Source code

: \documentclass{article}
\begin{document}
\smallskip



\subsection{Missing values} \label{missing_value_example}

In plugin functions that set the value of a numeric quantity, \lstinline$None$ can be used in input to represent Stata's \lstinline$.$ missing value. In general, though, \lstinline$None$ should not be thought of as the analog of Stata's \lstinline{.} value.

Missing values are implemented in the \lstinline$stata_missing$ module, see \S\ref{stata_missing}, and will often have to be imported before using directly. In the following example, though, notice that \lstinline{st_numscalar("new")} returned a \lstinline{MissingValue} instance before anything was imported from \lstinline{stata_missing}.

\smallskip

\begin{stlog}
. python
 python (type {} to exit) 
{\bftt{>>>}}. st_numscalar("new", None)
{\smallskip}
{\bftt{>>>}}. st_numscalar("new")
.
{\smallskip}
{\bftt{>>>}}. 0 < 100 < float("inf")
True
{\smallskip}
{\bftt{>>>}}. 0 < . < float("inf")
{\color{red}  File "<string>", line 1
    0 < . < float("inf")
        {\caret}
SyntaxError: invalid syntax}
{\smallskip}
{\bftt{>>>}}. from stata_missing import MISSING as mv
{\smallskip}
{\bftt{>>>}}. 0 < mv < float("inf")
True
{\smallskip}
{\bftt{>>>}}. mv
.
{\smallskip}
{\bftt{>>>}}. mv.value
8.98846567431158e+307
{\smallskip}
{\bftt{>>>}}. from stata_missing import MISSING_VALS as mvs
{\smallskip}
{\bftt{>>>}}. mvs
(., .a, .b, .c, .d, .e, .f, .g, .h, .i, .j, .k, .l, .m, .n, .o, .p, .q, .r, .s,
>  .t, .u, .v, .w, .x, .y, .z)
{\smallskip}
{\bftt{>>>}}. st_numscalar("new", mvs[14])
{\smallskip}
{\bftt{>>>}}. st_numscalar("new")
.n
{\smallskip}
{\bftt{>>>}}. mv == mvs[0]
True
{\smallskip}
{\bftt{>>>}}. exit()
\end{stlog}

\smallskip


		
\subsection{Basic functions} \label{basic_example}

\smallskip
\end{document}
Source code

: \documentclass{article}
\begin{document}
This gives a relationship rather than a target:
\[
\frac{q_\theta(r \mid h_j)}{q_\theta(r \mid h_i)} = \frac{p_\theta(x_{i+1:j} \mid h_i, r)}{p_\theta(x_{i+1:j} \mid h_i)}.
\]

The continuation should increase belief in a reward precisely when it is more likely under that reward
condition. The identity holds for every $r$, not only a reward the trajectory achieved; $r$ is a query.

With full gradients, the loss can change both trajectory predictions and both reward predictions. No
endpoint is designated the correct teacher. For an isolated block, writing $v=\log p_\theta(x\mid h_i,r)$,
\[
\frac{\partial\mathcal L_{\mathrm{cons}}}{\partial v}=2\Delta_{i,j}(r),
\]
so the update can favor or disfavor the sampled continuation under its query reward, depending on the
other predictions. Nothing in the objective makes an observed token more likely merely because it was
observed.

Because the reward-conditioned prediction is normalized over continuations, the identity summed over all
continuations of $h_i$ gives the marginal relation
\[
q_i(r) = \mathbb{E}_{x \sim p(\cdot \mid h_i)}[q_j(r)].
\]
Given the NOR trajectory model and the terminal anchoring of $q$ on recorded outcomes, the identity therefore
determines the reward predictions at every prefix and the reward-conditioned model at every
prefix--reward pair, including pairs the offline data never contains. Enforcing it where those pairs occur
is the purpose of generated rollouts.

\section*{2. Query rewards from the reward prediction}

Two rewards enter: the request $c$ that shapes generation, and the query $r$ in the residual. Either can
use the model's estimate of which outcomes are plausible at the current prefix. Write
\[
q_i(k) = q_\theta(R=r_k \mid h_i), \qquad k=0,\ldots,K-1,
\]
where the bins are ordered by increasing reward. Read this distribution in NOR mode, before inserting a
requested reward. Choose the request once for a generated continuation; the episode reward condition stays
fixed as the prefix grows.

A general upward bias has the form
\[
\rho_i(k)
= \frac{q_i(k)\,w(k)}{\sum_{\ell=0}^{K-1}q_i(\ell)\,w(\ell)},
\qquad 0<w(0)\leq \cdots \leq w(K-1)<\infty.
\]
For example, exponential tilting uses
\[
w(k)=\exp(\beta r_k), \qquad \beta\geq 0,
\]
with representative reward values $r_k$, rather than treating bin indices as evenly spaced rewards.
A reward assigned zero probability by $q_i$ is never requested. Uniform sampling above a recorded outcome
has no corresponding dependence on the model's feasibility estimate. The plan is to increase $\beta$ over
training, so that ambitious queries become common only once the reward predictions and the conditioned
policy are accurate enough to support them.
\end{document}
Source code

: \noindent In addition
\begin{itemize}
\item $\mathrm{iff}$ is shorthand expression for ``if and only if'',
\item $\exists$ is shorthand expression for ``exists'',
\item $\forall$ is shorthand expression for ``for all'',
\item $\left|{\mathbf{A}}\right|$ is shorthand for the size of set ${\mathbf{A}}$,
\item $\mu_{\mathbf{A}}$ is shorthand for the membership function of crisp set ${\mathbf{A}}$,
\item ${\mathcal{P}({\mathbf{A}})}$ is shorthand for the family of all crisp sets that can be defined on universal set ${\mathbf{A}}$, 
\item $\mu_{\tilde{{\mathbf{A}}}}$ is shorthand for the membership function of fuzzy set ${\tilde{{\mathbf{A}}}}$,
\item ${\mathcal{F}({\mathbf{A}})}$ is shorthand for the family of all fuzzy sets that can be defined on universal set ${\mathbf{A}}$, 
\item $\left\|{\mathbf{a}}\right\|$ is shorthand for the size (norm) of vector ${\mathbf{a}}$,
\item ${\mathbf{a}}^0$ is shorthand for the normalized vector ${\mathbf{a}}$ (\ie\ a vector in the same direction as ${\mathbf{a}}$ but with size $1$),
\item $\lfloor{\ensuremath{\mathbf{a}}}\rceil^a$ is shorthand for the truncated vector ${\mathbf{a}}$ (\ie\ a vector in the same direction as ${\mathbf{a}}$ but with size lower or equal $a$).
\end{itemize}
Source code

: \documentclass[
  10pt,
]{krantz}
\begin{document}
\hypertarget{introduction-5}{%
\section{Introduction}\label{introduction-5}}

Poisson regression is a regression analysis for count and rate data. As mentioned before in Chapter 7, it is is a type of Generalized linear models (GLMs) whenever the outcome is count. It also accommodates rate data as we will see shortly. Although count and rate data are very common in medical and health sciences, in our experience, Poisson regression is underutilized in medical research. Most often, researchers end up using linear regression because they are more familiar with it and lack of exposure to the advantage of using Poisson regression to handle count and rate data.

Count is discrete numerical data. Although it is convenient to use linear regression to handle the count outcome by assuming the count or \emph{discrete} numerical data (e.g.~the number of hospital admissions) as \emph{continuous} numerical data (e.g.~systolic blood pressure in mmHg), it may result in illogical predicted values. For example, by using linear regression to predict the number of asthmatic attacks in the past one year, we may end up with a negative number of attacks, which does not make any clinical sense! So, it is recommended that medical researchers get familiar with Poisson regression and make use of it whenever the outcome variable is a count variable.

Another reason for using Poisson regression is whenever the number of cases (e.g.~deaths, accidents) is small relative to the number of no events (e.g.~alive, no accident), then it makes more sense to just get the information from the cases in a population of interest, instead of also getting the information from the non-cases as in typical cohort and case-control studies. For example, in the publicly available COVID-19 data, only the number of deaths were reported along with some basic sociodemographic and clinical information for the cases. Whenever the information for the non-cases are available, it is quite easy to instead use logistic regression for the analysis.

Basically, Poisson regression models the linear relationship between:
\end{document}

§

§ **ACTION ITEM**:
Among the lines above, count those containing the word "universal" and write only the number.

§ **EXERCISE RESULT**:
2